I own the EZ milker and i find that I can hand milk faster. Sometimes I will use it to get a doe started if she is super tight and has tiny teats - otherwise I dont use it. Waste of money to me. I would happily sell it for 100.00 if someone wanted it.


----------



## J.O.Y. Farm (Jan 10, 2012)

We have it too.. Never use it, unless I'm not home... My mom can't milk one of the does.. But it hurts them we find... 
So.. I just never go any where while we have milkers  lol! I'm a hermit


----------



## milk and honey (Oct 31, 2010)

Hey! I'm a hermit too!!! I started out with a "hand made milker" that I put together...if you search for that, I posted instructions and pics. I now hand milk mostly, but also have an old surge "belly milker" that is set up for a goat. This makes it so that my husband can give me a break if I'm ever gone...which I'm not..ha ha


----------



## Off Our Rocker Ranch (Jun 23, 2013)

Ride4ever is referring to the new Ultimate EZ milker. It has an electric vacuum pump, but still no pulsator There is about $350.00 difference in the price of the Ultimate and the Original EZ milker. 
None the less, it's design is still lacking, just a knock off of the hand pump, and is not worth the $489. price tag in my opinion.
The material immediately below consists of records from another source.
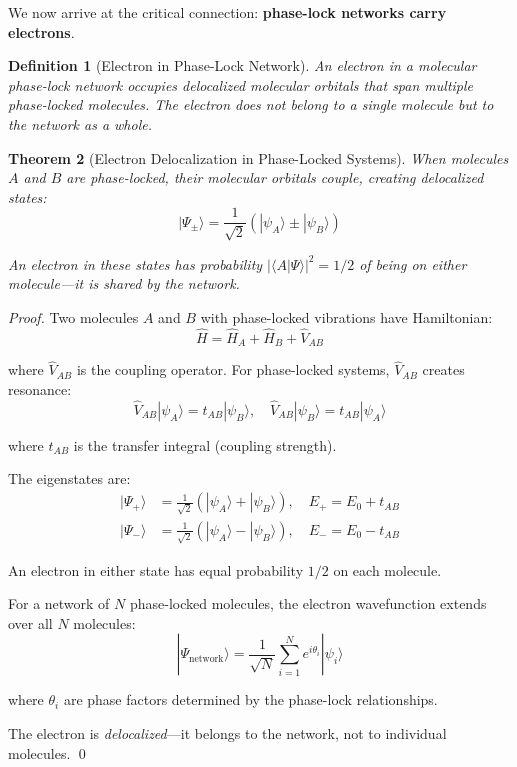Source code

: \documentclass[11pt]{article}
\newtheorem{theorem}{Theorem}[section]
\newtheorem{definition}[theorem]{Definition}
\theoremstyle{remark}
\begin{document}
We now arrive at the critical connection: \textbf{phase-lock networks carry electrons}.

\begin{definition}[Electron in Phase-Lock Network]
\label{def:electron_network}
An electron in a molecular phase-lock network occupies delocalized molecular orbitals that span multiple phase-locked molecules. The electron does not belong to a single molecule but to the network as a whole.
\end{definition}

\begin{theorem}[Electron Delocalization in Phase-Locked Systems]
\label{thm:electron_delocalization}
When molecules $A$ and $B$ are phase-locked, their molecular orbitals couple, creating delocalized states:
\begin{equation}
|\Psi_{\pm}\rangle = \frac{1}{\sqrt{2}} \left(|\psi_A\rangle \pm |\psi_B\rangle\right)
\end{equation}

An electron in these states has probability $|\langle A | \Psi \rangle|^2 = 1/2$ of being on either molecule—it is \textit{shared} by the network.
\end{theorem}

\begin{proof}
Two molecules $A$ and $B$ with phase-locked vibrations have Hamiltonian:
\begin{equation}
\hat{H} = \hat{H}_A + \hat{H}_B + \hat{V}_{AB}
\end{equation}

where $\hat{V}_{AB}$ is the coupling operator. For phase-locked systems, $\hat{V}_{AB}$ creates resonance:
\begin{equation}
\hat{V}_{AB} |\psi_A\rangle = t_{AB} |\psi_B\rangle, \quad \hat{V}_{AB} |\psi_B\rangle = t_{AB} |\psi_A\rangle
\end{equation}

where $t_{AB}$ is the transfer integral (coupling strength).

The eigenstates are:
\begin{align}
|\Psi_+\rangle &= \frac{1}{\sqrt{2}} (|\psi_A\rangle + |\psi_B\rangle), \quad E_+ = E_0 + t_{AB} \\
|\Psi_-\rangle &= \frac{1}{\sqrt{2}} (|\psi_A\rangle - |\psi_B\rangle), \quad E_- = E_0 - t_{AB}
\end{align}

An electron in either state has equal probability $1/2$ on each molecule.

For a network of $N$ phase-locked molecules, the electron wavefunction extends over all $N$ molecules:
\begin{equation}
|\Psi_{\text{network}}\rangle = \frac{1}{\sqrt{N}} \sum_{i=1}^{N} e^{i\theta_i} |\psi_i\rangle
\end{equation}

where $\theta_i$ are phase factors determined by the phase-lock relationships.

The electron is \textit{delocalized}—it belongs to the network, not to individual molecules. \qed
\end{proof}
\end{document}
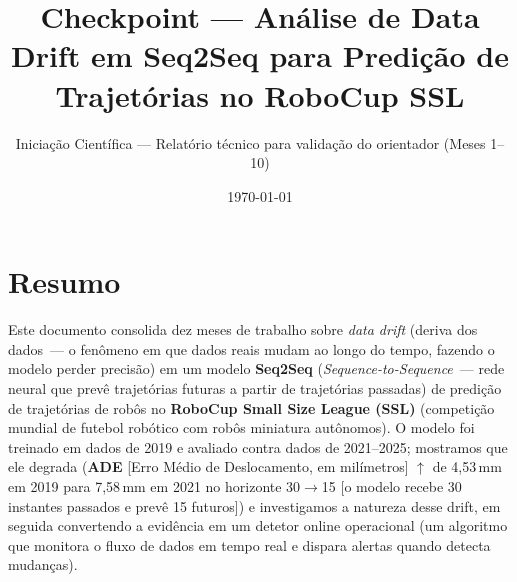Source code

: \documentclass[11pt,a4paper]{article}
\title{\vspace{-1.5cm}Checkpoint --- An\'alise de Data Drift em Seq2Seq para
       Predi\c{c}\~ao de Trajet\'orias no RoboCup SSL}
\author{Inicia\c{c}\~ao Cient\'ifica --- Relat\'orio t\'ecnico para valida\c{c}\~ao
        do orientador (Meses 1--10)}
\date{\today}
\begin{document}
\maketitle
\vspace{-0.6cm}

\section*{Resumo}

Este documento consolida dez meses de trabalho sobre \emph{data drift} (deriva dos dados~--- o fen\^omeno em que dados reais mudam ao longo do tempo, fazendo o modelo perder precis\~ao) em um modelo \textbf{Seq2Seq} (\emph{Sequence-to-Sequence}~--- rede neural que prev\^e trajet\'orias futuras a partir de trajet\'orias passadas) de predi\c{c}\~ao de trajet\'orias de rob\^os no \textbf{RoboCup Small Size League (SSL)} (competi\c{c}\~ao mundial de futebol rob\'otico com rob\^os min\-i\-a\-tu\-ra aut\^onomos). O modelo foi treinado em dados de 2019 e avaliado contra dados de 2021--2025; mostramos que ele degrada (\textbf{ADE} [Erro M\'edio de Deslocamento, em mil\'imetros] $\uparrow$ de 4{,}53\,mm em 2019 para 7{,}58\,mm em 2021 no horizonte 30$\to$15 [o modelo recebe 30 instantes passados e prev\^e 15 futuros]) e investigamos a natureza desse drift, em seguida convertendo a evid\^encia em um detetor online operacional (um algoritmo que monitora o fluxo de dados em tempo real e dispara alertas quando detecta mudan\c{c}as).
\end{document}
I built mine by looking at another homemade milker, cost less than $100. complete with electric vacuum pump and parts picked up from eBay and the Internet.


----------



## Ride4ever (Aug 7, 2013)

Off Our Rocker Ranch said:


> Ride4ever is referring to the new Ultimate EZ milker. It has an electric vacuum pump, but still no pulsator There is about $350.00 difference in the price of the Ultimate and the Original EZ milker.
> None the less, it's design is still lacking, just a knock off of the hand pump, and is not worth the $489. price tag in my opinion. I built mine by looking at another homemade milker, cost less than $100. complete with electric vacuum pump and parts picked up from eBay and the Internet.


 That is what my dad wants to do. I am fine with either. I just am not a huge fan of milking cause my hands get really tired and it takes forever for my hands to get used to it every year. I am also the only one milking. I would even be interested in the hand pump. 
And everybody that has to stay home when you have milkers. I know how how you feel. My social life is limited to between 8-8 so that I can be home to milk from Jan to August. However my friends don't usually understand. Until they come and milk. They usually quit talking after that. IF they will milk because a lot of them seem to think its gross or something. Non-goat people:shrug:


----------



## milk and honey (Oct 31, 2010)

I really like the old surge milker then... It has a pulsator that can be easily rebuilt, and the 'tank units' can be found on Craigslist or eBay. Perry's milkers rebuilds and sells these units too. I was lucky to find a complete milker with vacuum pump locally on Craigslist for around 300. ( a very good price)I needed to rebuild the pulsator- easy-peazy!


----------



## Off Our Rocker Ranch (Jun 23, 2013)

I've got 4 of the surge milk cans, lids, a pulsator or two, plus two surge pipeline milkers if any one is looking.


----------